Remember what I said about spoilers? This moment is a double spoiler so if you have not seen this movie please move on to the next moment. Loki is a very interesting character; he went from being a sympathetic but somewhat weak villain in Thor to a charismatic, greatly entertaining megalomaniac villain in The Avengers, managing to be a foil for six heroes and still coming out looking more sympathetic than all of them. That’s unique and it’s made Loki one of the great cinematic characters of all time, in my opinion. The fans have embraced Loki so much that it greatly affected the narrative arc of this film and largely sold audiences on it. The prospect of seeing Thor and Loki work together against a common ally was too tantalizing to miss. Little did we expect that we would have our hearts skewered when Loki was killed saving his brother. Loki is one of the very few villains that could have pulled off a noble sacrifice death and make us care about it, and the effect it has on Thor elevates the scene even more. While the Thor films have their issues, the arc between these two brothers is sublime.

Fury

#22. Fury in Jeopardy (Captain America: The Winter Soldier)

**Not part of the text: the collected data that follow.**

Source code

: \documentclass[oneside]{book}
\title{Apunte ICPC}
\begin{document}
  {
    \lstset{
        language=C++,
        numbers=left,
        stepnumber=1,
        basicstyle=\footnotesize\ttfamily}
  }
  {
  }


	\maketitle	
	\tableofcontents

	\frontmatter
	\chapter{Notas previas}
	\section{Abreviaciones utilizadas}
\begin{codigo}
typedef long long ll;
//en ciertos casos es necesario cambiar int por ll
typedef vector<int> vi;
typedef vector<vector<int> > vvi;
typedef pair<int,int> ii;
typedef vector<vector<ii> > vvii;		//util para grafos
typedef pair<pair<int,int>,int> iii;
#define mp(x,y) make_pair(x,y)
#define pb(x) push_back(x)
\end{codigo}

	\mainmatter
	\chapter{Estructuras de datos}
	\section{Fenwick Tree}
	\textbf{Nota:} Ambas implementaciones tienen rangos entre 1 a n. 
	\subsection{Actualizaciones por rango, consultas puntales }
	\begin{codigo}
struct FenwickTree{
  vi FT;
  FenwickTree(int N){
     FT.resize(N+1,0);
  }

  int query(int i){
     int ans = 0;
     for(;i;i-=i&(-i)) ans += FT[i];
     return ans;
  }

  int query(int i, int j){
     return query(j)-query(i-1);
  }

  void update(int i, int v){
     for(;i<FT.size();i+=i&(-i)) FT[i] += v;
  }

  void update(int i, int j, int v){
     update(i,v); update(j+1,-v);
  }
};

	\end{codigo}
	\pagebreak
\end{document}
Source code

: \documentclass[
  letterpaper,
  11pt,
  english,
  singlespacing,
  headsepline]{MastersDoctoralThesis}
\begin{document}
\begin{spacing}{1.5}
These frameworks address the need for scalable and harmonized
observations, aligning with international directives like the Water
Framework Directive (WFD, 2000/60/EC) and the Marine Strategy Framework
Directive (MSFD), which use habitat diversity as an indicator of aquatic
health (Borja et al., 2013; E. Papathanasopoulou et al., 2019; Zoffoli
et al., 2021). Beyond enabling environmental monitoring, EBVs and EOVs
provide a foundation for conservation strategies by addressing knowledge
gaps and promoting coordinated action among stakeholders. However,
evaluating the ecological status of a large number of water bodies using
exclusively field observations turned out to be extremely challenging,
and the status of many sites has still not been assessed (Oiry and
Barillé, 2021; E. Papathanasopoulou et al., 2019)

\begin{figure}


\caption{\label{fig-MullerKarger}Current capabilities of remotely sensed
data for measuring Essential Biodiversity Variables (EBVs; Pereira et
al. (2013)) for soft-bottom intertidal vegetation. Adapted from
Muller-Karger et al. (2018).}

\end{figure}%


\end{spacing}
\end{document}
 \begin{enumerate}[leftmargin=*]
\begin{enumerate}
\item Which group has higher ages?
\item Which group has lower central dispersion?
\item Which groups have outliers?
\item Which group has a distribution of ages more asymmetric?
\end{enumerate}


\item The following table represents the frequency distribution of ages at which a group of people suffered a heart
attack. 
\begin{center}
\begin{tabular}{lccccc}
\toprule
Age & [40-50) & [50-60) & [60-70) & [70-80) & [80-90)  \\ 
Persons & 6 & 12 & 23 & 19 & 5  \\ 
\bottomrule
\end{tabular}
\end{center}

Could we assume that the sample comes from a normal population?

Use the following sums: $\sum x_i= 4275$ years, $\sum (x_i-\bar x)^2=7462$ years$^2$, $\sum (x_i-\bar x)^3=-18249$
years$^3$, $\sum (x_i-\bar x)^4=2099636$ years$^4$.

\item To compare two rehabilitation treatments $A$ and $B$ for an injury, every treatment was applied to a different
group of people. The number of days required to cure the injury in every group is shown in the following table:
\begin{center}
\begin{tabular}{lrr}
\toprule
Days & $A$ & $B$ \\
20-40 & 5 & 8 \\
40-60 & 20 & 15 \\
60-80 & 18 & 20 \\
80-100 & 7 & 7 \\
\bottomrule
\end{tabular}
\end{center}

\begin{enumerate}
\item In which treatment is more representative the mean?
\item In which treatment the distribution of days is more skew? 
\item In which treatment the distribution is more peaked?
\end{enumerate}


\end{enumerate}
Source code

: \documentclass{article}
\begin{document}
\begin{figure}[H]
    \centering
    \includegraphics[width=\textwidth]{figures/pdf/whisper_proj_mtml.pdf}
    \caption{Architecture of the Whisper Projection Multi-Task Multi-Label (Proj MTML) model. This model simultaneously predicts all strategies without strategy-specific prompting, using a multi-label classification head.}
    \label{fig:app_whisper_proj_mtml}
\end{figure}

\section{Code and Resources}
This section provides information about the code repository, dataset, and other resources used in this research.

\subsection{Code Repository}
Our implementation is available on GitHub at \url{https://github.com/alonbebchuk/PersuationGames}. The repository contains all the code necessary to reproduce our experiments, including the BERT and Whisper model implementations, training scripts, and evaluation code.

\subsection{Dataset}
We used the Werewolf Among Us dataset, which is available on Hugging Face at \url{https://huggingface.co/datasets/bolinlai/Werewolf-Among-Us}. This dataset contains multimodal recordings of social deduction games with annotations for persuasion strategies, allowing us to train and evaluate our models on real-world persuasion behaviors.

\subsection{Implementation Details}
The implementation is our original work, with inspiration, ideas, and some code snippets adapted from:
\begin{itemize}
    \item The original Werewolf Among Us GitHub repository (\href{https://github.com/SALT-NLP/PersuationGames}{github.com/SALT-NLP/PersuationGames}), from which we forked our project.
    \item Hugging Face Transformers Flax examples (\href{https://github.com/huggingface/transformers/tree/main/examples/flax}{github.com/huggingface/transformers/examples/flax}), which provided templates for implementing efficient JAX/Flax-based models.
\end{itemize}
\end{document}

The Winter Soldier is a conspiracy film at its core. This makes it vastly different from other Marvel films because we spend the first hour or so not really knowing who the bad guys are. It’s quite different from the villains that are introduced early and loudly declare their clear goal. In order to make that work, the film makers have to create an atmosphere of tension. One of the more subtle ways this is accomplished is in Nick Fury’s arc; he is vulnerable and concerned. This man has always been calm and in control, and even in the utter chaos of The Avengers still came across as being steady as a rock. Winter Soldier is the first time we truly see Nick Fury lost and afraid and that unsettles us. It’s all well founded because Nick Fury is attacked in his car, setting off one of the most inventive, well-shot and engaging car chase scenes in recent cinema. And it’s all capped off with the first appearance of the Winter Soldier; a definite highlight of the film.

Chess Match

#21. Black Widow Outwits the God of Mischief (The Avengers)

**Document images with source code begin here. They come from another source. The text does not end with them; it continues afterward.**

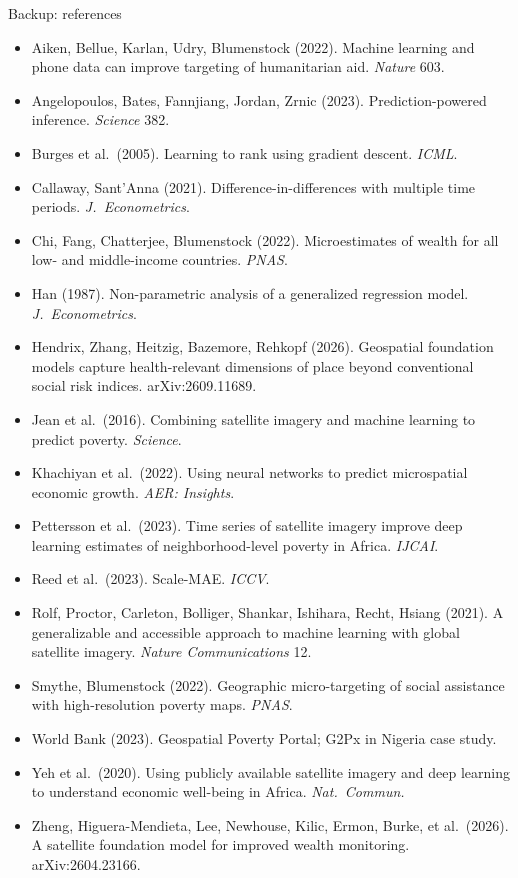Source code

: \documentclass[10pt,aspectratio=169]{beamer}
\begin{document}
\begin{frame}{Backup: references}
\tiny
\begin{itemize}
\item Aiken, Bellue, Karlan, Udry, Blumenstock (2022). Machine learning and phone data can improve targeting of humanitarian aid. \emph{Nature} 603.
\item Angelopoulos, Bates, Fannjiang, Jordan, Zrnic (2023). Prediction-powered inference. \emph{Science} 382.
\item Burges et al.\ (2005). Learning to rank using gradient descent. \emph{ICML}.
\item Callaway, Sant'Anna (2021). Difference-in-differences with multiple time periods. \emph{J.\ Econometrics}.
\item Chi, Fang, Chatterjee, Blumenstock (2022). Microestimates of wealth for all low- and middle-income countries. \emph{PNAS}.
\item Han (1987). Non-parametric analysis of a generalized regression model. \emph{J.\ Econometrics}.
\item Hendrix, Zhang, Heitzig, Bazemore, Rehkopf (2026). Geospatial foundation models capture health-relevant dimensions of place beyond conventional social risk indices. arXiv:2609.11689.
\item Jean et al.\ (2016). Combining satellite imagery and machine learning to predict poverty. \emph{Science}.
\item Khachiyan et al.\ (2022). Using neural networks to predict microspatial economic growth. \emph{AER: Insights}.
\item Pettersson et al.\ (2023). Time series of satellite imagery improve deep learning estimates of neighborhood-level poverty in Africa. \emph{IJCAI}.
\item Reed et al.\ (2023). Scale-MAE. \emph{ICCV}.
\item Rolf, Proctor, Carleton, Bolliger, Shankar, Ishihara, Recht, Hsiang (2021). A generalizable and accessible approach to machine learning with global satellite imagery. \emph{Nature Communications} 12.
\item Smythe, Blumenstock (2022). Geographic micro-targeting of social assistance with high-resolution poverty maps. \emph{PNAS}.
\item World Bank (2023). Geospatial Poverty Portal; G2Px in Nigeria case study.
\item Yeh et al.\ (2020). Using publicly available satellite imagery and deep learning to understand economic well-being in Africa. \emph{Nat.\ Commun.}
\item Zheng, Higuera-Mendieta, Lee, Newhouse, Kilic, Ermon, Burke, et al.\ (2026). A satellite foundation model for improved wealth monitoring. arXiv:2604.23166.
\end{itemize}
\end{frame}
\end{document}
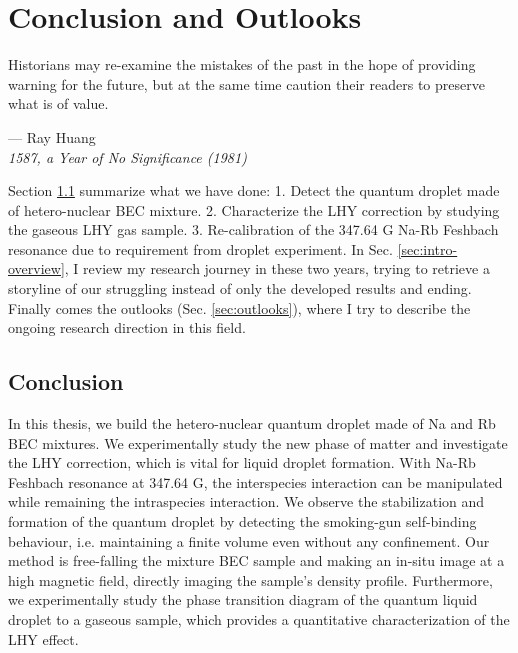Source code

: \chapter{Conclusion and Outlooks}
\label{chap:conclusion}

\setlength{\unitlength}{1pt}
\setlength{\epigraphwidth}{11cm}
\epigraph{Historians may re-examine the mistakes of the past in the hope of providing warning for the future, but at the same time caution their readers to preserve what is of value. \cite{HuangRay19811ayo}}{--- Ray Huang\\ \textit{1587, a Year of No Significance (1981)}}

Section \ref{conclu} summarize what we have done: 1. Detect the quantum droplet made of hetero-nuclear BEC mixture. 2. Characterize the LHY correction by studying the gaseous LHY gas sample. 3. Re-calibration of the 347.64 G Na-Rb Feshbach resonance due to requirement from droplet experiment. In Sec. \ref{sec:intro-overview}, I review my research journey in these two years, trying to retrieve a storyline of our struggling instead of only the developed results and ending. Finally comes the outlooks (Sec. \ref{sec:outlooks}), where I try to describe the ongoing research direction in this field.

\section{Conclusion}
\label{conclu}

In this thesis, we build the hetero-nuclear quantum droplet made of Na and Rb BEC mixtures. We experimentally study the new phase of matter and investigate the LHY correction, which is vital for liquid droplet formation. With Na-Rb Feshbach resonance at 347.64 G, the interspecies interaction can be manipulated while remaining the intraspecies interaction. We observe the stabilization and formation of the quantum droplet by detecting the smoking-gun self-binding behaviour, i.e. maintaining a finite volume even without any confinement. Our method is free-falling the mixture BEC sample and making an in-situ image at a high magnetic field, directly imaging the sample's density profile. Furthermore, we experimentally study the phase transition diagram of the quantum liquid droplet to a gaseous sample, which provides a quantitative characterization of the LHY effect. 

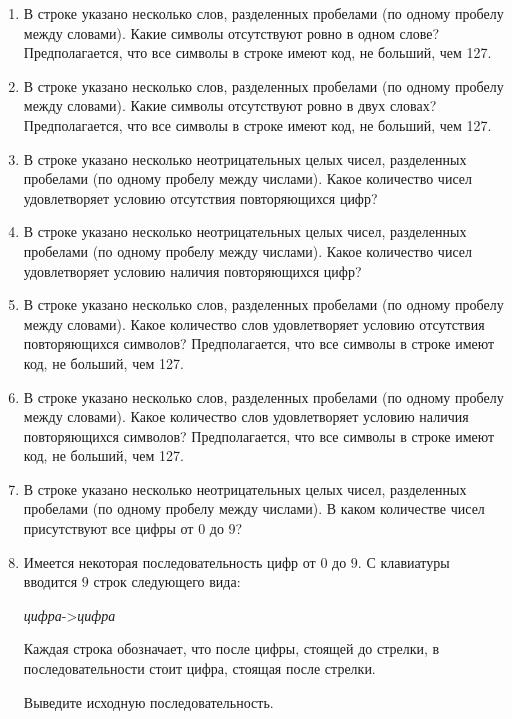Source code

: \begin{enumerate}
\item В строке указано несколько слов, разделенных пробелами (по одному
пробелу между словами). Какие символы отсутствуют ровно в одном слове?
Предполагается, что все символы в строке имеют код, не больший, чем 127.

\item В строке указано несколько слов, разделенных пробелами (по одному
пробелу между словами). Какие символы отсутствуют ровно в двух словах?
Предполагается, что все символы в строке имеют код, не больший, чем 127.



\item В строке указано несколько неотрицательных целых чисел, разделенных пробелами (по одному
пробелу между числами). Какое количество чисел удовлетворяет условию отсутствия
повторяющихся цифр? 

\item В строке указано несколько неотрицательных целых чисел, разделенных пробелами (по одному
пробелу между числами). Какое количество чисел удовлетворяет условию наличия
повторяющихся цифр? 

\item В строке указано несколько слов, разделенных пробелами (по одному
пробелу между словами). Какое количество слов удовлетворяет условию отсутствия
повторяющихся символов? 
Предполагается, что все символы в строке имеют код, не больший, чем 127.


\item В строке указано несколько слов, разделенных пробелами (по одному
пробелу между словами). Какое количество слов удовлетворяет условию наличия
повторяющихся символов? 
Предполагается, что все символы в строке имеют код, не больший, чем 127.


\item В строке указано несколько неотрицательных целых чисел, разделенных пробелами (по одному
пробелу между числами). В каком количестве чисел присутствуют все цифры от
0 до 9?

\item Имеется некоторая последовательность цифр от $0$ до $9$. 
С клавиатуры вводится $9$ строк следующего вида:

\textit{цифра}->\textit{цифра}

Каждая строка обозначает, что после цифры, стоящей до стрелки, в последовательности стоит цифра, стоящая после стрелки. 

Выведите исходную последовательность.


\end{enumerate}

One of the great things about The Avengers is that the main villain has only interacted with one of the heroes beforehand, so the bulk of the characters don’t really know how to handle him. He also manages to have a unique dynamic with pretty much everyone. He and Tony share an arrogant and theatrical attitude; they want to be seen doing whatever they are doing. Nick Fury is a master manipulator just like Loki, but he is fighting for the side of good. He views The Hulk as a beast and plans to use him to fight everyone else, which eventually backfires spectacularly. He is the polar opposite of Captain America with absolutely nothing in common, which makes their exchanges great, and he mind controls Hawkeye to set up a personal vendetta. This is all great, but my favorite dynamic is the one he has with Black Widow. They only have one key moment, but it’s my favorite quiet scene in the film. Loki and Natasha are both manipulators and seducers who know how to get what they want by pretending to be weak and waiting for the opportune moment. She manages to outwit Loki and get the information she needs from him, but not before he cuts through her bravado and damages her emotionally. It’s an excellent moment for both and really established Natasha as a great character.